INSTRUCTIONS TO FOLLOW -
Could you please output all of the data exactly, without the images?

(Source texts of formatted documents)
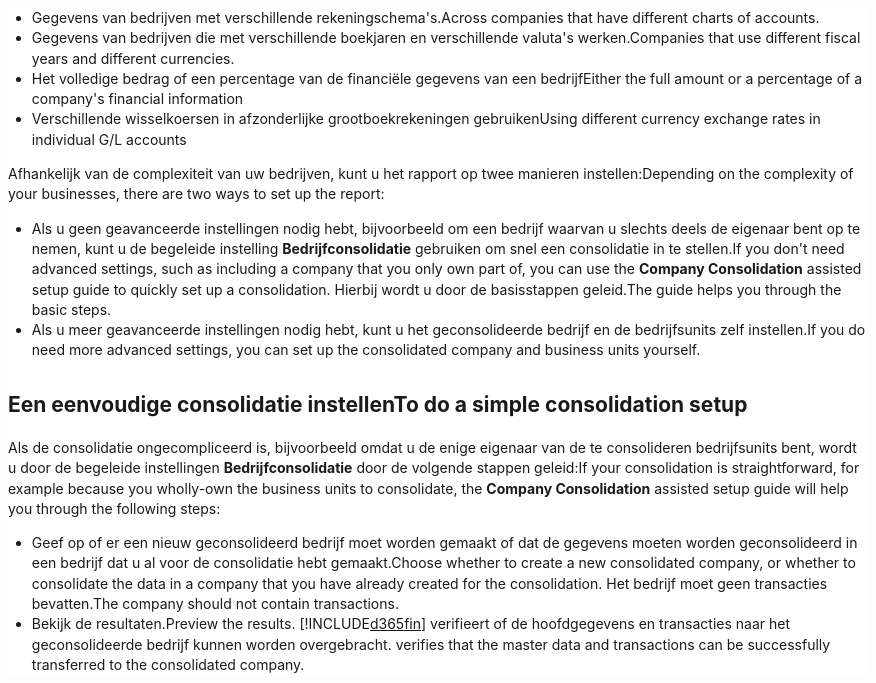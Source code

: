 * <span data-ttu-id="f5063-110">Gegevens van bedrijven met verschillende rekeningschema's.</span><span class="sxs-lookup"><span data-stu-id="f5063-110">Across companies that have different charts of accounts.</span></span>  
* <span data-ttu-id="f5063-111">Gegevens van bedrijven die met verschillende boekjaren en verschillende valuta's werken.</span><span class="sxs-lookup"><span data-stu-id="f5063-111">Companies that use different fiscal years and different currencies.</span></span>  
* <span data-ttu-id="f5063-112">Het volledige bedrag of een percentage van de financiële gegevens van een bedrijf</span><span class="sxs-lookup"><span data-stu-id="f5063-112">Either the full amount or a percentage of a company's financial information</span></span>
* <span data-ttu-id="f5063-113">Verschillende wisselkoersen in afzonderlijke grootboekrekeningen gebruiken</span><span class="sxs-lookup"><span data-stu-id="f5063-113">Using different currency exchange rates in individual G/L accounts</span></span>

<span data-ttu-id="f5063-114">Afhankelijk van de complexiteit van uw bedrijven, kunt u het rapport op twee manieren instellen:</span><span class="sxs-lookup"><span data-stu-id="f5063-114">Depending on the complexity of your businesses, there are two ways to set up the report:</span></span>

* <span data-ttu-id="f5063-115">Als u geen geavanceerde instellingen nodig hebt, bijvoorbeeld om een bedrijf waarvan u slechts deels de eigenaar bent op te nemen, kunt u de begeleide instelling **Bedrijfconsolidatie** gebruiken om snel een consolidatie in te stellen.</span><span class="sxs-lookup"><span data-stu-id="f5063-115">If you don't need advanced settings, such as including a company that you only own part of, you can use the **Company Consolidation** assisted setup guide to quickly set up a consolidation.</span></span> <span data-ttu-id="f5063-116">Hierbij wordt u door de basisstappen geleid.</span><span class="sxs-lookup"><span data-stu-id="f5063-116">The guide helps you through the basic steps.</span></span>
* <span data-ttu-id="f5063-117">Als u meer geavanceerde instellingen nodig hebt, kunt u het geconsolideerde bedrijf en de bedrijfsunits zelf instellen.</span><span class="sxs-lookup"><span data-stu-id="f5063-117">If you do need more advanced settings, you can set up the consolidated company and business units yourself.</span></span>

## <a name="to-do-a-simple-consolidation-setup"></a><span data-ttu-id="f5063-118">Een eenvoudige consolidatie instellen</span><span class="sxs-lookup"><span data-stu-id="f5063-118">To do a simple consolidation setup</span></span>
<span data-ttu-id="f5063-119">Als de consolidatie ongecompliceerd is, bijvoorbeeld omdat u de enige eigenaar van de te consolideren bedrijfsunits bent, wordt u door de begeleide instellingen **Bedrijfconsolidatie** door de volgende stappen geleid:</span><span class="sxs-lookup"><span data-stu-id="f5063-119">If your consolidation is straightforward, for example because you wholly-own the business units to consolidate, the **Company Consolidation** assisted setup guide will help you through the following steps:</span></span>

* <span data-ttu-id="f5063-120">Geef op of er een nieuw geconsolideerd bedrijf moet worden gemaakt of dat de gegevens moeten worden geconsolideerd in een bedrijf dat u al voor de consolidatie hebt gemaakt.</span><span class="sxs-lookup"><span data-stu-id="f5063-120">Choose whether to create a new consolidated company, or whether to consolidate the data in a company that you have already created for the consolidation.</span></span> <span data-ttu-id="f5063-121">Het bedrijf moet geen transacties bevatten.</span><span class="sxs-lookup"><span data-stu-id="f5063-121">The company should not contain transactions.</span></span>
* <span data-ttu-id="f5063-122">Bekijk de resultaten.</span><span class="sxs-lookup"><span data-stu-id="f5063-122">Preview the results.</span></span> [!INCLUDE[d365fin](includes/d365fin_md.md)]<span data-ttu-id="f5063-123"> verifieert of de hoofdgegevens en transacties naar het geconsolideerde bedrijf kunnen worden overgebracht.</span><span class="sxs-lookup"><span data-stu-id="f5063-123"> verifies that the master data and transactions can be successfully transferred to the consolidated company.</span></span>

SOLUTION FOR THIS PROBLEM -
Source code

: * <span data-ttu-id="f5063-110">Gegevens van bedrijven met verschillende rekeningschema's.</span><span class="sxs-lookup"><span data-stu-id="f5063-110">Across companies that have different charts of accounts.</span></span>  
* <span data-ttu-id="f5063-111">Gegevens van bedrijven die met verschillende boekjaren en verschillende valuta's werken.</span><span class="sxs-lookup"><span data-stu-id="f5063-111">Companies that use different fiscal years and different currencies.</span></span>  
* <span data-ttu-id="f5063-112">Het volledige bedrag of een percentage van de financiële gegevens van een bedrijf</span><span class="sxs-lookup"><span data-stu-id="f5063-112">Either the full amount or a percentage of a company's financial information</span></span>
* <span data-ttu-id="f5063-113">Verschillende wisselkoersen in afzonderlijke grootboekrekeningen gebruiken</span><span class="sxs-lookup"><span data-stu-id="f5063-113">Using different currency exchange rates in individual G/L accounts</span></span>

<span data-ttu-id="f5063-114">Afhankelijk van de complexiteit van uw bedrijven, kunt u het rapport op twee manieren instellen:</span><span class="sxs-lookup"><span data-stu-id="f5063-114">Depending on the complexity of your businesses, there are two ways to set up the report:</span></span>

* <span data-ttu-id="f5063-115">Als u geen geavanceerde instellingen nodig hebt, bijvoorbeeld om een bedrijf waarvan u slechts deels de eigenaar bent op te nemen, kunt u de begeleide instelling **Bedrijfconsolidatie** gebruiken om snel een consolidatie in te stellen.</span><span class="sxs-lookup"><span data-stu-id="f5063-115">If you don't need advanced settings, such as including a company that you only own part of, you can use the **Company Consolidation** assisted setup guide to quickly set up a consolidation.</span></span> <span data-ttu-id="f5063-116">Hierbij wordt u door de basisstappen geleid.</span><span class="sxs-lookup"><span data-stu-id="f5063-116">The guide helps you through the basic steps.</span></span>
* <span data-ttu-id="f5063-117">Als u meer geavanceerde instellingen nodig hebt, kunt u het geconsolideerde bedrijf en de bedrijfsunits zelf instellen.</span><span class="sxs-lookup"><span data-stu-id="f5063-117">If you do need more advanced settings, you can set up the consolidated company and business units yourself.</span></span>

## <a name="to-do-a-simple-consolidation-setup"></a><span data-ttu-id="f5063-118">Een eenvoudige consolidatie instellen</span><span class="sxs-lookup"><span data-stu-id="f5063-118">To do a simple consolidation setup</span></span>
<span data-ttu-id="f5063-119">Als de consolidatie ongecompliceerd is, bijvoorbeeld omdat u de enige eigenaar van de te consolideren bedrijfsunits bent, wordt u door de begeleide instellingen **Bedrijfconsolidatie** door de volgende stappen geleid:</span><span class="sxs-lookup"><span data-stu-id="f5063-119">If your consolidation is straightforward, for example because you wholly-own the business units to consolidate, the **Company Consolidation** assisted setup guide will help you through the following steps:</span></span>

* <span data-ttu-id="f5063-120">Geef op of er een nieuw geconsolideerd bedrijf moet worden gemaakt of dat de gegevens moeten worden geconsolideerd in een bedrijf dat u al voor de consolidatie hebt gemaakt.</span><span class="sxs-lookup"><span data-stu-id="f5063-120">Choose whether to create a new consolidated company, or whether to consolidate the data in a company that you have already created for the consolidation.</span></span> <span data-ttu-id="f5063-121">Het bedrijf moet geen transacties bevatten.</span><span class="sxs-lookup"><span data-stu-id="f5063-121">The company should not contain transactions.</span></span>
* <span data-ttu-id="f5063-122">Bekijk de resultaten.</span><span class="sxs-lookup"><span data-stu-id="f5063-122">Preview the results.</span></span> [!INCLUDE[d365fin](includes/d365fin_md.md)]<span data-ttu-id="f5063-123"> verifieert of de hoofdgegevens en transacties naar het geconsolideerde bedrijf kunnen worden overgebracht.</span><span class="sxs-lookup"><span data-stu-id="f5063-123"> verifies that the master data and transactions can be successfully transferred to the consolidated company.</span></span>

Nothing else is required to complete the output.